## WHAT IS BEING ASKED
Examine each line of the listing below. Copy those in which the string "ABECommerce" appears.

## INPUT DATA
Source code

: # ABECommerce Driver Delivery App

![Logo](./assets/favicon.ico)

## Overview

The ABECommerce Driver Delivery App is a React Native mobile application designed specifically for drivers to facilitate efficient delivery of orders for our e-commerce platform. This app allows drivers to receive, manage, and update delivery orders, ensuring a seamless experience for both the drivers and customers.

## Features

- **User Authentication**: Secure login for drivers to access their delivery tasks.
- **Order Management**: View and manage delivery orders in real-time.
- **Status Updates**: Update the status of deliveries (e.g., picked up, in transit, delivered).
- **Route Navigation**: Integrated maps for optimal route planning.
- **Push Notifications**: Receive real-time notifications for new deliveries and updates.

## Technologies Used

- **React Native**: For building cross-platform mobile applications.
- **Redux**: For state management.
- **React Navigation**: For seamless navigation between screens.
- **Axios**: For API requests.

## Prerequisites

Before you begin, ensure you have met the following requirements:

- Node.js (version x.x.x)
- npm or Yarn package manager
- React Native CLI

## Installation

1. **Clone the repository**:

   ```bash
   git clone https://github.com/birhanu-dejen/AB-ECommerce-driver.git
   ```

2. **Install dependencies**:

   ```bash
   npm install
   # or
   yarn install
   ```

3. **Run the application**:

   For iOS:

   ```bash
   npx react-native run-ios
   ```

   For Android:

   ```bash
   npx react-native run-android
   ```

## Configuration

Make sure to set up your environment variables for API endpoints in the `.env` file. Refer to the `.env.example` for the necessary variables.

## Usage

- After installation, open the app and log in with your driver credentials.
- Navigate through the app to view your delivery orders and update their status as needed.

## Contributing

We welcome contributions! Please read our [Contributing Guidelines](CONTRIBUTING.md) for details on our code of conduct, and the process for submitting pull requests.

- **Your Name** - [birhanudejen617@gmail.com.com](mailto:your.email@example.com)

## RESULT FOR THIS TASK
: # ABECommerce Driver Delivery App
The ABECommerce Driver Delivery App is a React Native mobile application designed specifically for drivers to facilitate efficient delivery of orders for our e-commerce platform. This app allows drivers to receive, manage, and update delivery orders, ensuring a seamless experience for both the drivers and customers.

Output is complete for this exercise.